§ **EXERCISE INSTRUCTIONS**: In the listing beneath this line, copy exactly the lines starting with the one containing "- [ ] Sistema" and going on through the one containing "- [ ] Botão de compartilhamento".

○ ○ ○ ○ ○ ○ ○

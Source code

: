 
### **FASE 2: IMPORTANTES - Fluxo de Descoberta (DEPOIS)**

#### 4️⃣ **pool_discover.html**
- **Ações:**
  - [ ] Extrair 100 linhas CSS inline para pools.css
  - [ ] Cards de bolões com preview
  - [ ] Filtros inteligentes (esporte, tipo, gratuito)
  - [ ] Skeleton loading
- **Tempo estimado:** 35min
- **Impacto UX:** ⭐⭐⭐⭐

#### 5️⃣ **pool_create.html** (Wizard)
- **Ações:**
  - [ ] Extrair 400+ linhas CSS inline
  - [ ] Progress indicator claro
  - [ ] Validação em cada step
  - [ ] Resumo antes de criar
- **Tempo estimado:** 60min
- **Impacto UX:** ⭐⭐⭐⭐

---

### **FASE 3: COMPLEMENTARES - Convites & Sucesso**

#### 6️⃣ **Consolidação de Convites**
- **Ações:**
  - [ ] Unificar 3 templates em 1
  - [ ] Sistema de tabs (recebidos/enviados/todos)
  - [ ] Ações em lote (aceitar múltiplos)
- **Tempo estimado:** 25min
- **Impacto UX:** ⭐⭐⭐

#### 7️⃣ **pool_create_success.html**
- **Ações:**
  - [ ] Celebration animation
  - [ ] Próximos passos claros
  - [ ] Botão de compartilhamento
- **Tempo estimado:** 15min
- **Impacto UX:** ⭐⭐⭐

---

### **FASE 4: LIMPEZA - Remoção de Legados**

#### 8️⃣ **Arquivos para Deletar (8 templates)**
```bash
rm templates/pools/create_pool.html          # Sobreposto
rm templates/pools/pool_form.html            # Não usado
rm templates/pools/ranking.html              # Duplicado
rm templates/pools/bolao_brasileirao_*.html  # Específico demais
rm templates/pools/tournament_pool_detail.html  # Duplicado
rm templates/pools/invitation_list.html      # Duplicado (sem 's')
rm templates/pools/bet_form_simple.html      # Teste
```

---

○ ○ ○ ○ ○ ○ ○

§ **WRITTEN REPLY**:
  - [ ] Sistema de tabs (recebidos/enviados/todos)
  - [ ] Ações em lote (aceitar múltiplos)
- **Tempo estimado:** 25min
- **Impacto UX:** ⭐⭐⭐

#### 7️⃣ **pool_create_success.html**
- **Ações:**
  - [ ] Celebration animation
  - [ ] Próximos passos claros
  - [ ] Botão de compartilhamento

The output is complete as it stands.